**EXERCISE:**
The line containing "for the analytic" marks the start; repeat it and every following line exactly through the end of the entries.

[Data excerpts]
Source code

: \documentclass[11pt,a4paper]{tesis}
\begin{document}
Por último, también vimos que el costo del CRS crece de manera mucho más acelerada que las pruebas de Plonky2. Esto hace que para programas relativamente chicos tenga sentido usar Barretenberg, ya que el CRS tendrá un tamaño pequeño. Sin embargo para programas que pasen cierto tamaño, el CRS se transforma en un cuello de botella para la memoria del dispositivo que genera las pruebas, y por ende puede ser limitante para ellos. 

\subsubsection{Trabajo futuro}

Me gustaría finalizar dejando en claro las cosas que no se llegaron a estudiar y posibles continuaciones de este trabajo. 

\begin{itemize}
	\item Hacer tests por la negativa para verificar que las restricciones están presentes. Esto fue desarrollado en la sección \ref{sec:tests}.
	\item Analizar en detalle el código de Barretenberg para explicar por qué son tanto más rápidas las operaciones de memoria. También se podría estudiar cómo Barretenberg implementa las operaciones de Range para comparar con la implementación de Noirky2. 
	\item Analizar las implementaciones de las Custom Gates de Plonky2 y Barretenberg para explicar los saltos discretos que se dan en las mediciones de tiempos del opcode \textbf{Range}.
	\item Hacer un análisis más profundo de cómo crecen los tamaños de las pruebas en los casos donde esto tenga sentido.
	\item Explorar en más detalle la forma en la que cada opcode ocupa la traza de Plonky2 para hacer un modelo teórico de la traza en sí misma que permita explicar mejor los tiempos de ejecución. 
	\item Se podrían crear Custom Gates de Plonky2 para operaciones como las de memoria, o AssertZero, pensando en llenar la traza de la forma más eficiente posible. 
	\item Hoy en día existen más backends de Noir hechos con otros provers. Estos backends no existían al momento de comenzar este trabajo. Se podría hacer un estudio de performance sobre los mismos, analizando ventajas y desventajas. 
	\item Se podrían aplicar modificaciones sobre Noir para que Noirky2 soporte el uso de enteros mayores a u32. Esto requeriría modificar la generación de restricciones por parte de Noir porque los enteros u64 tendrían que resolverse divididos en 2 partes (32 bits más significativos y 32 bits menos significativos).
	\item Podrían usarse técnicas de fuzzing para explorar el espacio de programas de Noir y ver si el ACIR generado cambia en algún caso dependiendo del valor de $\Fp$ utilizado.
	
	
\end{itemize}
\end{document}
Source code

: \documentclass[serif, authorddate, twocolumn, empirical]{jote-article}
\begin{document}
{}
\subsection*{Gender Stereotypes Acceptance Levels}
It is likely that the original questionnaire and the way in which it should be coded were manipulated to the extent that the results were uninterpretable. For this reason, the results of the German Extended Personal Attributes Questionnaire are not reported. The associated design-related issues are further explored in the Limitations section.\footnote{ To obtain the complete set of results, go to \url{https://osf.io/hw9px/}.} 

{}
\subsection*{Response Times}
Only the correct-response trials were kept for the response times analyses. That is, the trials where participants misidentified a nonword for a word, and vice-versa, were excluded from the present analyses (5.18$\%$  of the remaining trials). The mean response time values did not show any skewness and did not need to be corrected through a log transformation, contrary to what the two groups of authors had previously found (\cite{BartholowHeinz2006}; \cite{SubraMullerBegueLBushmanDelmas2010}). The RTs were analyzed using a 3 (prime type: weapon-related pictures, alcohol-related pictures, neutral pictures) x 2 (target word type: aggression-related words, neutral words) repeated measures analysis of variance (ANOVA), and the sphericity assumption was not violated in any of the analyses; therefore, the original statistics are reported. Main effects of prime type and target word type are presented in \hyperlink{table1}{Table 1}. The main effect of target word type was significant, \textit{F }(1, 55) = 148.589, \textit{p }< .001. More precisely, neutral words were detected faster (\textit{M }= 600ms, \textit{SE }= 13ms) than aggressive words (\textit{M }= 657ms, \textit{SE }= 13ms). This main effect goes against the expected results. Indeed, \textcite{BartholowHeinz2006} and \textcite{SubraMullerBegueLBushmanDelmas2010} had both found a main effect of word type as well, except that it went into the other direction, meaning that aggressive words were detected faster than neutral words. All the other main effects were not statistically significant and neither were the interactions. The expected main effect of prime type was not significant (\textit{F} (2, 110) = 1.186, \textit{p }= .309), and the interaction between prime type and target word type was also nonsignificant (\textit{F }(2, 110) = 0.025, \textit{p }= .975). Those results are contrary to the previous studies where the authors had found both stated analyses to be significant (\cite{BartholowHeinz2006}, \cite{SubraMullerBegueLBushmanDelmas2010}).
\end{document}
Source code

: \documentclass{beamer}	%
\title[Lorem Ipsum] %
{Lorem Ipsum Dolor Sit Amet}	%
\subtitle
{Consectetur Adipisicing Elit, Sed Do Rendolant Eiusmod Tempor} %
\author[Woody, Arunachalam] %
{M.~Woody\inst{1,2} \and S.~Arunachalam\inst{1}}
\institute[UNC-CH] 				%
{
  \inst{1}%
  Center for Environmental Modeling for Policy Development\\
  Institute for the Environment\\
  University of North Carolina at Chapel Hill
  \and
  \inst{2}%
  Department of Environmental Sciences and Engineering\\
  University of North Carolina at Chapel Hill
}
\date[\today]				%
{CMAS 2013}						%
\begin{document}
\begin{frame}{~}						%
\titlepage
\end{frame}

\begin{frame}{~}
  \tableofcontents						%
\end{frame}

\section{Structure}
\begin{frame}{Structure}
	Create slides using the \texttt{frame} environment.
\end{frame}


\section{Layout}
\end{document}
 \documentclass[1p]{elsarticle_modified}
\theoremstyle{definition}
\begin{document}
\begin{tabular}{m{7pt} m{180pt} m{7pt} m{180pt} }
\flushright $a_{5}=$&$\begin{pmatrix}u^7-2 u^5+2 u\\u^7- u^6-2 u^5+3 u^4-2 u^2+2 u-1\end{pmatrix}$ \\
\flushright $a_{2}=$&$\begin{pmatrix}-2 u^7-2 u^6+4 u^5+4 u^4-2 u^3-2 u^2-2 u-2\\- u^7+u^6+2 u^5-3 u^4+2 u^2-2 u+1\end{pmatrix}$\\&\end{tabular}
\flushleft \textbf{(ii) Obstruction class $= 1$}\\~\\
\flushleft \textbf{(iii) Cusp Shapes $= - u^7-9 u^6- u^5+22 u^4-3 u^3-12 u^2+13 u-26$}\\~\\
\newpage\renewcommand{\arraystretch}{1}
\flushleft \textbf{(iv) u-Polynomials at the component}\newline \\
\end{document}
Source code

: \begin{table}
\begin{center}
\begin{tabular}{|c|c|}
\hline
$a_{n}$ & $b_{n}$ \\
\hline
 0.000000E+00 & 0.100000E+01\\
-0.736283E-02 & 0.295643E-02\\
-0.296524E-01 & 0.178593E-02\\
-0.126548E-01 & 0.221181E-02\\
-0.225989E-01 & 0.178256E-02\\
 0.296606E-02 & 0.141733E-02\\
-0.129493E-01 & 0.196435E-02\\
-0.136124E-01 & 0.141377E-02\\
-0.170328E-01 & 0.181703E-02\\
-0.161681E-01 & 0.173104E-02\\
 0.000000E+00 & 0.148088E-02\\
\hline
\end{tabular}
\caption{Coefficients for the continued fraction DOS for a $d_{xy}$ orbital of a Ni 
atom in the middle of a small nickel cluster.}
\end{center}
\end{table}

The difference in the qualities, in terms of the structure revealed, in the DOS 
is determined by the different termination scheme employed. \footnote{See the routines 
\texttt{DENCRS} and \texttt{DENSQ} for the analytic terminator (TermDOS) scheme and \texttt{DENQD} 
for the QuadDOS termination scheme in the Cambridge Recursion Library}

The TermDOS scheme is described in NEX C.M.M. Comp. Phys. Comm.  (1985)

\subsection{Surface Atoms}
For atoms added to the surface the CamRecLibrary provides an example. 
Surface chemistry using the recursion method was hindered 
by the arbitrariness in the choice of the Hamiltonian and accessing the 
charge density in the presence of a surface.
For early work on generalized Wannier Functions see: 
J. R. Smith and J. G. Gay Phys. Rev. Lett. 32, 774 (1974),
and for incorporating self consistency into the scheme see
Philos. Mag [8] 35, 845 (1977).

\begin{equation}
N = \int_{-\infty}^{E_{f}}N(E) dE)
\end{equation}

**SOLUTION FOR THIS PROBLEM:**
\texttt{DENCRS} and \texttt{DENSQ} for the analytic terminator (TermDOS) scheme and \texttt{DENQD} 
for the QuadDOS termination scheme in the Cambridge Recursion Library}

The TermDOS scheme is described in NEX C.M.M. Comp. Phys. Comm.  (1985)

\subsection{Surface Atoms}
For atoms added to the surface the CamRecLibrary provides an example. 
Surface chemistry using the recursion method was hindered 
by the arbitrariness in the choice of the Hamiltonian and accessing the 
charge density in the presence of a surface.
For early work on generalized Wannier Functions see: 
J. R. Smith and J. G. Gay Phys. Rev. Lett. 32, 774 (1974),
and for incorporating self consistency into the scheme see
Philos. Mag [8] 35, 845 (1977).

\begin{equation}
N = \int_{-\infty}^{E_{f}}N(E) dE)
\end{equation}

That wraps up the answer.